Recorded data:
···

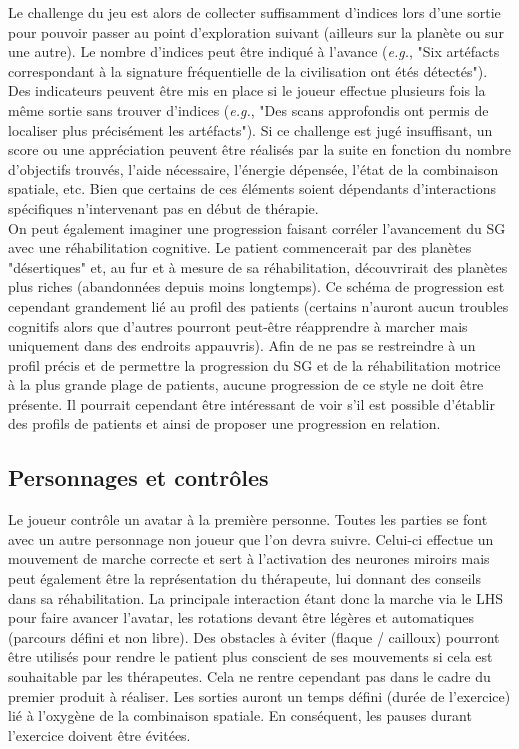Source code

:		Le challenge du jeu est alors de collecter suffisamment d'indices lors d'une sortie pour pouvoir passer au point d'exploration suivant (ailleurs sur la planète ou sur une autre). Le nombre d'indices peut être indiqué à l'avance (\textit{e.g.}, "Six artéfacts correspondant à la signature fréquentielle de la civilisation ont étés détectés"). Des indicateurs peuvent être mis en place si le joueur effectue plusieurs fois la même sortie sans trouver d'indices (\textit{e.g.}, "Des scans approfondis ont permis de localiser plus précisément les artéfacts"). Si ce challenge est jugé insuffisant, un score ou une appréciation peuvent être réalisés par la suite en fonction du nombre d'objectifs trouvés, l'aide nécessaire, l'énergie dépensée, l'état de la combinaison spatiale, etc. Bien que certains de ces éléments soient dépendants d'interactions spécifiques n'intervenant pas en début de thérapie.	
		\\
		
		On peut également imaginer une progression faisant corréler l'avancement du SG avec une réhabilitation cognitive. Le patient commencerait par des planètes "désertiques" et, au fur et à mesure de sa réhabilitation, découvrirait des planètes plus riches (abandonnées depuis moins longtemps). Ce schéma de progression est cependant grandement lié au profil des patients (certains n'auront aucun troubles cognitifs alors que d'autres pourront peut-être réapprendre à marcher mais uniquement dans des endroits appauvris). Afin de ne pas se restreindre à un profil précis et de permettre la progression du SG et de la réhabilitation motrice à la plus grande plage de patients, aucune progression de ce style ne doit être présente. Il pourrait cependant être intéressant de voir s'il est possible d'établir des profils de patients et ainsi de proposer une progression en relation.
		
	\subsection*{Personnages et contrôles}
		Le joueur contrôle un avatar à la première personne. Toutes les parties se font avec un autre personnage non joueur que l'on devra suivre. Celui-ci effectue un mouvement de marche correcte et sert à l'activation des neurones miroirs mais peut également être la représentation du thérapeute, lui donnant des conseils dans sa réhabilitation. La principale interaction étant donc la marche via le LHS pour faire avancer l'avatar, les rotations devant être légères et automatiques (parcours défini et non libre). Des obstacles à éviter (flaque / cailloux) pourront être utilisés pour rendre le patient plus conscient de ses mouvements si cela est souhaitable par les thérapeutes. Cela ne rentre cependant pas dans le cadre du premier produit à réaliser. Les sorties auront un temps défini (durée de l'exercice) lié à l'oxygène de la combinaison spatiale. En conséquent, les pauses durant l'exercice doivent être évitées.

···

What is being asked: Omit the pictures and reproduce the records above exactly.

Answer area:
Source code

:		Le challenge du jeu est alors de collecter suffisamment d'indices lors d'une sortie pour pouvoir passer au point d'exploration suivant (ailleurs sur la planète ou sur une autre). Le nombre d'indices peut être indiqué à l'avance (\textit{e.g.}, "Six artéfacts correspondant à la signature fréquentielle de la civilisation ont étés détectés"). Des indicateurs peuvent être mis en place si le joueur effectue plusieurs fois la même sortie sans trouver d'indices (\textit{e.g.}, "Des scans approfondis ont permis de localiser plus précisément les artéfacts"). Si ce challenge est jugé insuffisant, un score ou une appréciation peuvent être réalisés par la suite en fonction du nombre d'objectifs trouvés, l'aide nécessaire, l'énergie dépensée, l'état de la combinaison spatiale, etc. Bien que certains de ces éléments soient dépendants d'interactions spécifiques n'intervenant pas en début de thérapie.	
		\\
		
		On peut également imaginer une progression faisant corréler l'avancement du SG avec une réhabilitation cognitive. Le patient commencerait par des planètes "désertiques" et, au fur et à mesure de sa réhabilitation, découvrirait des planètes plus riches (abandonnées depuis moins longtemps). Ce schéma de progression est cependant grandement lié au profil des patients (certains n'auront aucun troubles cognitifs alors que d'autres pourront peut-être réapprendre à marcher mais uniquement dans des endroits appauvris). Afin de ne pas se restreindre à un profil précis et de permettre la progression du SG et de la réhabilitation motrice à la plus grande plage de patients, aucune progression de ce style ne doit être présente. Il pourrait cependant être intéressant de voir s'il est possible d'établir des profils de patients et ainsi de proposer une progression en relation.
		
	\subsection*{Personnages et contrôles}
		Le joueur contrôle un avatar à la première personne. Toutes les parties se font avec un autre personnage non joueur que l'on devra suivre. Celui-ci effectue un mouvement de marche correcte et sert à l'activation des neurones miroirs mais peut également être la représentation du thérapeute, lui donnant des conseils dans sa réhabilitation. La principale interaction étant donc la marche via le LHS pour faire avancer l'avatar, les rotations devant être légères et automatiques (parcours défini et non libre). Des obstacles à éviter (flaque / cailloux) pourront être utilisés pour rendre le patient plus conscient de ses mouvements si cela est souhaitable par les thérapeutes. Cela ne rentre cependant pas dans le cadre du premier produit à réaliser. Les sorties auront un temps défini (durée de l'exercice) lié à l'oxygène de la combinaison spatiale. En conséquent, les pauses durant l'exercice doivent être évitées.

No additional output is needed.